Return, from the data that follows, each line that holds the word "directory".

→ **SUPPLIED INFORMATION**
....................
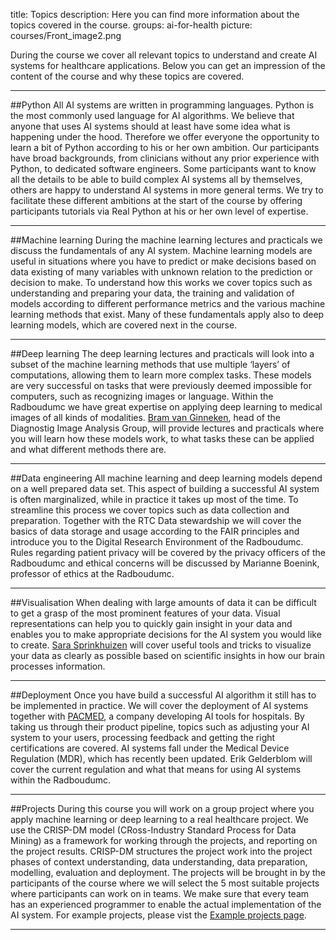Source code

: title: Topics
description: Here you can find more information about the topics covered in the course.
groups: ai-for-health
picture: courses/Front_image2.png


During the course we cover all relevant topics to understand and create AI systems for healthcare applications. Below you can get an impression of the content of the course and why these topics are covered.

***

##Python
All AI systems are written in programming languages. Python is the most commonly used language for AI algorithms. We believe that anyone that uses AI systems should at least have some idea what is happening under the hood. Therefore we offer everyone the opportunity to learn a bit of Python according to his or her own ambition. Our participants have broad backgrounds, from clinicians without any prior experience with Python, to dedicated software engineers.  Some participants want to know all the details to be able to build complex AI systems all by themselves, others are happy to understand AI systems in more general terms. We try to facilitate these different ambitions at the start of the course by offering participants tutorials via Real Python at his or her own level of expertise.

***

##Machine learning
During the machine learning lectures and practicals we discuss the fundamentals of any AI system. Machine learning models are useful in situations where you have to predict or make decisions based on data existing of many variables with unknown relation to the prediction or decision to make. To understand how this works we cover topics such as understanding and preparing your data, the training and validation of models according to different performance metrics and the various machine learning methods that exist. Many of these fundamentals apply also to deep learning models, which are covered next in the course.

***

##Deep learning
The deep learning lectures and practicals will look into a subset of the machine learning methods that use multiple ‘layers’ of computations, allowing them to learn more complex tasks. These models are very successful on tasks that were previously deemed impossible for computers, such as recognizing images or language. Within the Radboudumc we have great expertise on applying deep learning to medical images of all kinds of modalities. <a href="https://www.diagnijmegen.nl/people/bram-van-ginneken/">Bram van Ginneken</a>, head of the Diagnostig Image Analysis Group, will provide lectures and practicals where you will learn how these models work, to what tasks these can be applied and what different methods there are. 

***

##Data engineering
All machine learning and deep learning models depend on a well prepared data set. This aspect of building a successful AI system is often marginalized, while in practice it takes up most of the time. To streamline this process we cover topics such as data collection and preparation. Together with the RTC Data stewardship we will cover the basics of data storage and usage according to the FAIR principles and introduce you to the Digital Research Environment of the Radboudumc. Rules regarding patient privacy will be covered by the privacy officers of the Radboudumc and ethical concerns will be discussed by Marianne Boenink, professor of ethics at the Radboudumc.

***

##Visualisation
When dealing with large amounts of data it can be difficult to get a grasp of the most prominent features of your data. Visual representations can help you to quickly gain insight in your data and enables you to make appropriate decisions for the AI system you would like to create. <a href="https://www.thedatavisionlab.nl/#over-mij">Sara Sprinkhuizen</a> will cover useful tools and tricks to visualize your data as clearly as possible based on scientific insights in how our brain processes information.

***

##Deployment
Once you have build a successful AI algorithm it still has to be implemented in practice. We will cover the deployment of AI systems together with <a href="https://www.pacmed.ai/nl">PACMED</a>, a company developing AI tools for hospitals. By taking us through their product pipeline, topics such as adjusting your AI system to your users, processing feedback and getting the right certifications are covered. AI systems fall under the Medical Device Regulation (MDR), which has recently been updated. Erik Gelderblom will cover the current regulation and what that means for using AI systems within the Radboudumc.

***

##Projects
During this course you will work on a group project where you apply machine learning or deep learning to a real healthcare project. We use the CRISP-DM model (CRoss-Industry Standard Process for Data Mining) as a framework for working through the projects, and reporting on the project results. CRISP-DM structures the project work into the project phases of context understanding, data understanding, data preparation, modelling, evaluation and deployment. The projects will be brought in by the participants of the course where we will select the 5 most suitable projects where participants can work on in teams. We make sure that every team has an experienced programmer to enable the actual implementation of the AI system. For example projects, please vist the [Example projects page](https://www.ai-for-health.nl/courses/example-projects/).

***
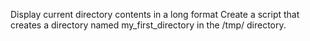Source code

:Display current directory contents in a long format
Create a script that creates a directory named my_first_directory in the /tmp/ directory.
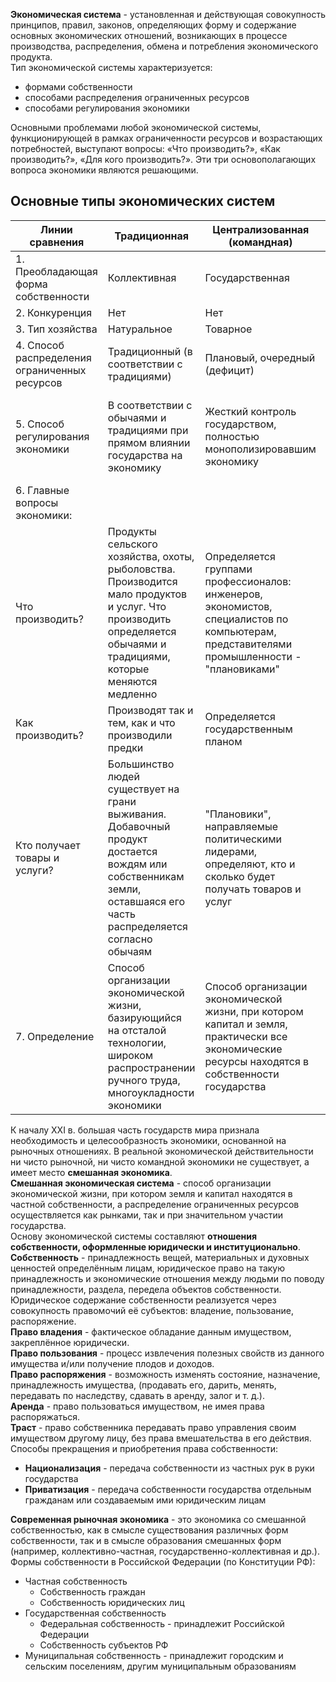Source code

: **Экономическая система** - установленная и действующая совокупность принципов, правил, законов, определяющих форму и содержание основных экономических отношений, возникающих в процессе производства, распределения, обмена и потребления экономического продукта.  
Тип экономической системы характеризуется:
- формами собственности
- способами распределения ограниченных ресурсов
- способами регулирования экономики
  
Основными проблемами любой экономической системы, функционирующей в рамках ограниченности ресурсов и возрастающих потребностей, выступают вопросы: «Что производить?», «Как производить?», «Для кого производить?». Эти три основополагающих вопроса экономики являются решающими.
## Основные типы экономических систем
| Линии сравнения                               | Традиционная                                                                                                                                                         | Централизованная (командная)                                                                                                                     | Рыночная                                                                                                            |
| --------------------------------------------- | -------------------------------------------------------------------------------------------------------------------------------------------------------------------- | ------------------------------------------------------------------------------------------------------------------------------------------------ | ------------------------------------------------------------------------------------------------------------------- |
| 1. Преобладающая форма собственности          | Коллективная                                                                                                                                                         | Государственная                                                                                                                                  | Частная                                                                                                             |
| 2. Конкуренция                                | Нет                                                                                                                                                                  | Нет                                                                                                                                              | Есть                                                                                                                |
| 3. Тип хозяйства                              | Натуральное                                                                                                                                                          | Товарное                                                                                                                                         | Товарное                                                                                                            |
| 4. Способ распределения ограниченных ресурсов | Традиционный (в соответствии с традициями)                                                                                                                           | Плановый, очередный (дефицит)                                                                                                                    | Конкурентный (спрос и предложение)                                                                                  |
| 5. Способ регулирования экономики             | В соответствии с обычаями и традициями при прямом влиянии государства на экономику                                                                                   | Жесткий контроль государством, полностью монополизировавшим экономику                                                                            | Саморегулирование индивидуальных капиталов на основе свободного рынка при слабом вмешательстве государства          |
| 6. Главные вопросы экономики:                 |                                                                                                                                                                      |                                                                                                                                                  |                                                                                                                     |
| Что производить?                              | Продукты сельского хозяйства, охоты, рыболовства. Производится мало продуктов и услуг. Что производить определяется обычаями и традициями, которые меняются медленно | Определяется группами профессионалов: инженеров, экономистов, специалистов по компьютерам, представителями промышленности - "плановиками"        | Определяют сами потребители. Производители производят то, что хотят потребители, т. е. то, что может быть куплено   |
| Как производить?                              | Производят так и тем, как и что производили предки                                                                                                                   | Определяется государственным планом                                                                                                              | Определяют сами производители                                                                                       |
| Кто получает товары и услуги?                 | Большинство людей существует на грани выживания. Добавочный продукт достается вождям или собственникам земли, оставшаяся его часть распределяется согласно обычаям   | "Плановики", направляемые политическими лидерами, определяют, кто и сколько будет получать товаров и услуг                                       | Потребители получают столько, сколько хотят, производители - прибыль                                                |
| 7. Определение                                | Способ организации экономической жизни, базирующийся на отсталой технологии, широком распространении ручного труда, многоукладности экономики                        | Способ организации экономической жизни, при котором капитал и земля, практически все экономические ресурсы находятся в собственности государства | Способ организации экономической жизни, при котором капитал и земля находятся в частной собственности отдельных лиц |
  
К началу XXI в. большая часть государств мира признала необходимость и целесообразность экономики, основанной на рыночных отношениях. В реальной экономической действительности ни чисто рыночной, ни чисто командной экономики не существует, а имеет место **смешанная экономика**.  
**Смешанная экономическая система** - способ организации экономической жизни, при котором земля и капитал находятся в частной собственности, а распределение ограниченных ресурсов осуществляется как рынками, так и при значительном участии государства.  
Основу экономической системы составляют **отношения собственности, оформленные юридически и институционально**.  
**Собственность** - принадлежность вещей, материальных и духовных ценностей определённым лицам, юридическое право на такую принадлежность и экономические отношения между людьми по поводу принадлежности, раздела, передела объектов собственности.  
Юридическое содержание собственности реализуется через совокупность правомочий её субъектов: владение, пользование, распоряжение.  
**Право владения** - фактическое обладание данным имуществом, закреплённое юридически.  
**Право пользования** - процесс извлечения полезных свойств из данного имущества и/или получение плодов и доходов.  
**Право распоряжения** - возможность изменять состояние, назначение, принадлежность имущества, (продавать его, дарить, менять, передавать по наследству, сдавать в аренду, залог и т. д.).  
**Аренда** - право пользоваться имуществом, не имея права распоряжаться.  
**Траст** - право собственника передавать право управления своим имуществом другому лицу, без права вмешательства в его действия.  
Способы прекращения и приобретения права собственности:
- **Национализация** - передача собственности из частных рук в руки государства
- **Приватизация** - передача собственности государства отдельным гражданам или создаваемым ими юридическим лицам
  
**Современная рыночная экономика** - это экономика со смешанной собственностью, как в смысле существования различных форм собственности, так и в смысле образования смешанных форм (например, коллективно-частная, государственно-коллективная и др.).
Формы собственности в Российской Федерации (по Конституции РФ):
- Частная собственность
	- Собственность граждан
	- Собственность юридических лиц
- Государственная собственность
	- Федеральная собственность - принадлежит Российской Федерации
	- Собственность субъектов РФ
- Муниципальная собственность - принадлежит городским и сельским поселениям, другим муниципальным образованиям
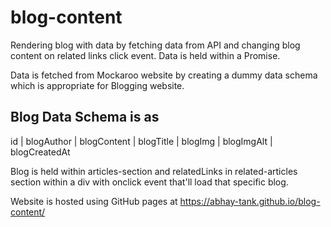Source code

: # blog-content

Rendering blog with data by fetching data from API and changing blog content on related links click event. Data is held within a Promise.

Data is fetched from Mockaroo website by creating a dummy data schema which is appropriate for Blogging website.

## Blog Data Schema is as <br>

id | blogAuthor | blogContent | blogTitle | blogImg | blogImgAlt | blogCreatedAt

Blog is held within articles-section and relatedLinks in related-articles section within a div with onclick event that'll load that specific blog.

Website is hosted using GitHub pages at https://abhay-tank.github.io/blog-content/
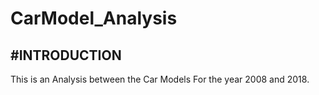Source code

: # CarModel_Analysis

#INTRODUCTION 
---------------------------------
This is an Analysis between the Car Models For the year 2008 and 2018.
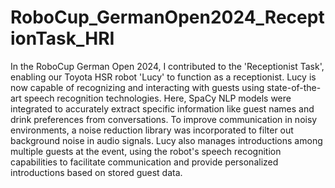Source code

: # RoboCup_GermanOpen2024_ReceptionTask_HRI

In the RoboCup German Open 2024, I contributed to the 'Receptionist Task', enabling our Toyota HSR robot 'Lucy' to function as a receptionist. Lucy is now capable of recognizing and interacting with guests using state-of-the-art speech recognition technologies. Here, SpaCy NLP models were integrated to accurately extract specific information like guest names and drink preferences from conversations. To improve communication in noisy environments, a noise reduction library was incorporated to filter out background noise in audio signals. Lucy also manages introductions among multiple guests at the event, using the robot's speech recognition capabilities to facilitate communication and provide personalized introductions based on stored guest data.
....................
→ **TASK SOLUTION**
:Display current directory contents in a long format
Create a script that creates a directory named my_first_directory in the /tmp/ directory.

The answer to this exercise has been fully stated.